## Action item
Copy, in full, each line of the material that holds the word "parallèle".

====== Supplied records

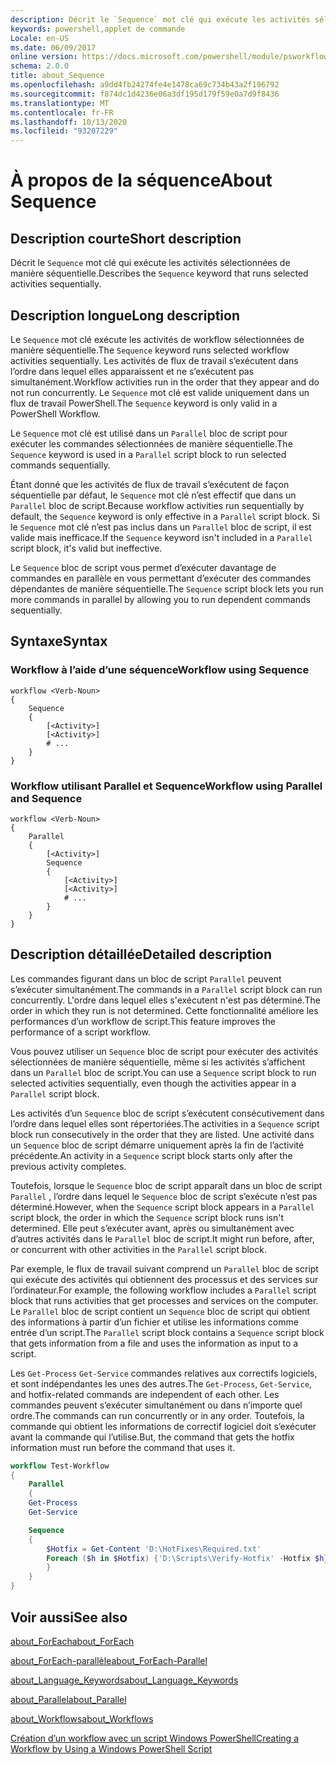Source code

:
 ```yaml
---
description: Décrit le `Sequence` mot clé qui exécute les activités sélectionnées de manière séquentielle.
keywords: powershell,applet de commande
Locale: en-US
ms.date: 06/09/2017
online version: https://docs.microsoft.com/powershell/module/psworkflow/about/about_sequence?view=powershell-5.1&WT.mc_id=ps-gethelp
schema: 2.0.0
title: about_Sequence
ms.openlocfilehash: a9dd4fb24274fe4e1478ca69c734b43a2f196792
ms.sourcegitcommit: f874dc1d4236e06a3df195d179f59e0a7d9f8436
ms.translationtype: MT
ms.contentlocale: fr-FR
ms.lasthandoff: 10/13/2020
ms.locfileid: "93207229"
---
```

# <a name="about-sequence"></a><span data-ttu-id="2bc6f-104">À propos de la séquence</span><span class="sxs-lookup"><span data-stu-id="2bc6f-104">About Sequence</span></span>

## <a name="short-description"></a><span data-ttu-id="2bc6f-105">Description courte</span><span class="sxs-lookup"><span data-stu-id="2bc6f-105">Short description</span></span>

<span data-ttu-id="2bc6f-106">Décrit le `Sequence` mot clé qui exécute les activités sélectionnées de manière séquentielle.</span><span class="sxs-lookup"><span data-stu-id="2bc6f-106">Describes the `Sequence` keyword that runs selected activities sequentially.</span></span>

## <a name="long-description"></a><span data-ttu-id="2bc6f-107">Description longue</span><span class="sxs-lookup"><span data-stu-id="2bc6f-107">Long description</span></span>

<span data-ttu-id="2bc6f-108">Le `Sequence` mot clé exécute les activités de workflow sélectionnées de manière séquentielle.</span><span class="sxs-lookup"><span data-stu-id="2bc6f-108">The `Sequence` keyword runs selected workflow activities sequentially.</span></span> <span data-ttu-id="2bc6f-109">Les activités de flux de travail s’exécutent dans l’ordre dans lequel elles apparaissent et ne s’exécutent pas simultanément.</span><span class="sxs-lookup"><span data-stu-id="2bc6f-109">Workflow activities run in the order that they appear and do not run concurrently.</span></span> <span data-ttu-id="2bc6f-110">Le `Sequence` mot clé est valide uniquement dans un flux de travail PowerShell.</span><span class="sxs-lookup"><span data-stu-id="2bc6f-110">The `Sequence` keyword is only valid in a PowerShell Workflow.</span></span>

<span data-ttu-id="2bc6f-111">Le `Sequence` mot clé est utilisé dans un `Parallel` bloc de script pour exécuter les commandes sélectionnées de manière séquentielle.</span><span class="sxs-lookup"><span data-stu-id="2bc6f-111">The `Sequence` keyword is used in a `Parallel` script block to run selected commands sequentially.</span></span>

<span data-ttu-id="2bc6f-112">Étant donné que les activités de flux de travail s’exécutent de façon séquentielle par défaut, le `Sequence` mot clé n’est effectif que dans un `Parallel` bloc de script.</span><span class="sxs-lookup"><span data-stu-id="2bc6f-112">Because workflow activities run sequentially by default, the `Sequence` keyword is only effective in a `Parallel` script block.</span></span> <span data-ttu-id="2bc6f-113">Si le `Sequence` mot clé n’est pas inclus dans un `Parallel` bloc de script, il est valide mais inefficace.</span><span class="sxs-lookup"><span data-stu-id="2bc6f-113">If the `Sequence` keyword isn't included in a `Parallel` script block, it's valid but ineffective.</span></span>

<span data-ttu-id="2bc6f-114">Le `Sequence` bloc de script vous permet d’exécuter davantage de commandes en parallèle en vous permettant d’exécuter des commandes dépendantes de manière séquentielle.</span><span class="sxs-lookup"><span data-stu-id="2bc6f-114">The `Sequence` script block lets you run more commands in parallel by allowing you to run dependent commands sequentially.</span></span>

## <a name="syntax"></a><span data-ttu-id="2bc6f-115">Syntaxe</span><span class="sxs-lookup"><span data-stu-id="2bc6f-115">Syntax</span></span>

### <a name="workflow-using-sequence"></a><span data-ttu-id="2bc6f-116">Workflow à l’aide d’une séquence</span><span class="sxs-lookup"><span data-stu-id="2bc6f-116">Workflow using Sequence</span></span>

```
workflow <Verb-Noun>
{
    Sequence
    {
        [<Activity>]
        [<Activity>]
        # ...
    }
}
```

### <a name="workflow-using-parallel-and-sequence"></a><span data-ttu-id="2bc6f-117">Workflow utilisant Parallel et Sequence</span><span class="sxs-lookup"><span data-stu-id="2bc6f-117">Workflow using Parallel and Sequence</span></span>

```
workflow <Verb-Noun>
{
    Parallel
    {
        [<Activity>]
        Sequence
        {
            [<Activity>]
            [<Activity>]
            # ...
        }
    }
}
```

## <a name="detailed-description"></a><span data-ttu-id="2bc6f-118">Description détaillée</span><span class="sxs-lookup"><span data-stu-id="2bc6f-118">Detailed description</span></span>

<span data-ttu-id="2bc6f-119">Les commandes figurant dans un bloc de script `Parallel` peuvent s’exécuter simultanément.</span><span class="sxs-lookup"><span data-stu-id="2bc6f-119">The commands in a `Parallel` script block can run concurrently.</span></span> <span data-ttu-id="2bc6f-120">L'ordre dans lequel elles s'exécutent n'est pas déterminé.</span><span class="sxs-lookup"><span data-stu-id="2bc6f-120">The order in which they run is not determined.</span></span> <span data-ttu-id="2bc6f-121">Cette fonctionnalité améliore les performances d’un workflow de script.</span><span class="sxs-lookup"><span data-stu-id="2bc6f-121">This feature improves the performance of a script workflow.</span></span>

<span data-ttu-id="2bc6f-122">Vous pouvez utiliser un `Sequence` bloc de script pour exécuter des activités sélectionnées de manière séquentielle, même si les activités s’affichent dans un `Parallel` bloc de script.</span><span class="sxs-lookup"><span data-stu-id="2bc6f-122">You can use a `Sequence` script block to run selected activities sequentially, even though the activities appear in a `Parallel` script block.</span></span>

<span data-ttu-id="2bc6f-123">Les activités d’un `Sequence` bloc de script s’exécutent consécutivement dans l’ordre dans lequel elles sont répertoriées.</span><span class="sxs-lookup"><span data-stu-id="2bc6f-123">The activities in a `Sequence` script block run consecutively in the order that they are listed.</span></span> <span data-ttu-id="2bc6f-124">Une activité dans un `Sequence` bloc de script démarre uniquement après la fin de l’activité précédente.</span><span class="sxs-lookup"><span data-stu-id="2bc6f-124">An activity in a `Sequence` script block starts only after the previous activity completes.</span></span>

<span data-ttu-id="2bc6f-125">Toutefois, lorsque le `Sequence` bloc de script apparaît dans un bloc de script `Parallel` , l’ordre dans lequel le `Sequence` bloc de script s’exécute n’est pas déterminé.</span><span class="sxs-lookup"><span data-stu-id="2bc6f-125">However, when the `Sequence` script block appears in a `Parallel` script block, the order in which the `Sequence` script block runs isn't determined.</span></span> <span data-ttu-id="2bc6f-126">Elle peut s’exécuter avant, après ou simultanément avec d’autres activités dans le `Parallel` bloc de script.</span><span class="sxs-lookup"><span data-stu-id="2bc6f-126">It might run before, after, or concurrent with other activities in the `Parallel` script block.</span></span>

<span data-ttu-id="2bc6f-127">Par exemple, le flux de travail suivant comprend un `Parallel` bloc de script qui exécute des activités qui obtiennent des processus et des services sur l’ordinateur.</span><span class="sxs-lookup"><span data-stu-id="2bc6f-127">For example, the following workflow includes a `Parallel` script block that runs activities that get processes and services on the computer.</span></span> <span data-ttu-id="2bc6f-128">Le `Parallel` bloc de script contient un `Sequence` bloc de script qui obtient des informations à partir d’un fichier et utilise les informations comme entrée d’un script.</span><span class="sxs-lookup"><span data-stu-id="2bc6f-128">The `Parallel` script block contains a `Sequence` script block that gets information from a file and uses the information as input to a script.</span></span>

<span data-ttu-id="2bc6f-129">Les `Get-Process` `Get-Service` commandes relatives aux correctifs logiciels, et sont indépendantes les unes des autres.</span><span class="sxs-lookup"><span data-stu-id="2bc6f-129">The `Get-Process`, `Get-Service`, and hotfix-related commands are independent of each other.</span></span> <span data-ttu-id="2bc6f-130">Les commandes peuvent s’exécuter simultanément ou dans n’importe quel ordre.</span><span class="sxs-lookup"><span data-stu-id="2bc6f-130">The commands can run concurrently or in any order.</span></span> <span data-ttu-id="2bc6f-131">Toutefois, la commande qui obtient les informations de correctif logiciel doit s’exécuter avant la commande qui l’utilise.</span><span class="sxs-lookup"><span data-stu-id="2bc6f-131">But, the command that gets the hotfix information must run before the command that uses it.</span></span>

```powershell
workflow Test-Workflow
{
    Parallel
    {
    Get-Process
    Get-Service

    Sequence
    {
        $Hotfix = Get-Content 'D:\HotFixes\Required.txt'
        Foreach ($h in $Hotfix) {'D:\Scripts\Verify-Hotfix' -Hotfix $h}
        }
    }
}
```

## <a name="see-also"></a><span data-ttu-id="2bc6f-132">Voir aussi</span><span class="sxs-lookup"><span data-stu-id="2bc6f-132">See also</span></span>

[<span data-ttu-id="2bc6f-133">about_ForEach</span><span class="sxs-lookup"><span data-stu-id="2bc6f-133">about_ForEach</span></span>](../../Microsoft.PowerShell.Core/About/about_Foreach.md)

[<span data-ttu-id="2bc6f-134">about_ForEach-parallèle</span><span class="sxs-lookup"><span data-stu-id="2bc6f-134">about_ForEach-Parallel</span></span>](about_ForEach-Parallel.md)

[<span data-ttu-id="2bc6f-135">about_Language_Keywords</span><span class="sxs-lookup"><span data-stu-id="2bc6f-135">about_Language_Keywords</span></span>](../../Microsoft.PowerShell.Core/About/about_Language_Keywords.md)

[<span data-ttu-id="2bc6f-136">about_Parallel</span><span class="sxs-lookup"><span data-stu-id="2bc6f-136">about_Parallel</span></span>](about_Parallel.md)

[<span data-ttu-id="2bc6f-137">about_Workflows</span><span class="sxs-lookup"><span data-stu-id="2bc6f-137">about_Workflows</span></span>](about_Workflows.md)

[<span data-ttu-id="2bc6f-138">Création d’un workflow avec un script Windows PowerShell</span><span class="sxs-lookup"><span data-stu-id="2bc6f-138">Creating a Workflow by Using a Windows PowerShell Script</span></span>](/previous-versions/powershell/scripting/developer/workflow/creating-a-workflow-by-using-a-windows-powershell-script)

============

## Written answer
<span data-ttu-id="2bc6f-114">Le `Sequence` bloc de script vous permet d’exécuter davantage de commandes en parallèle en vous permettant d’exécuter des commandes dépendantes de manière séquentielle.</span><span class="sxs-lookup"><span data-stu-id="2bc6f-114">The `Sequence` script block lets you run more commands in parallel by allowing you to run dependent commands sequentially.</span></span>
[<span data-ttu-id="2bc6f-134">about_ForEach-parallèle</span><span class="sxs-lookup"><span data-stu-id="2bc6f-134">about_ForEach-Parallel</span></span>](about_ForEach-Parallel.md)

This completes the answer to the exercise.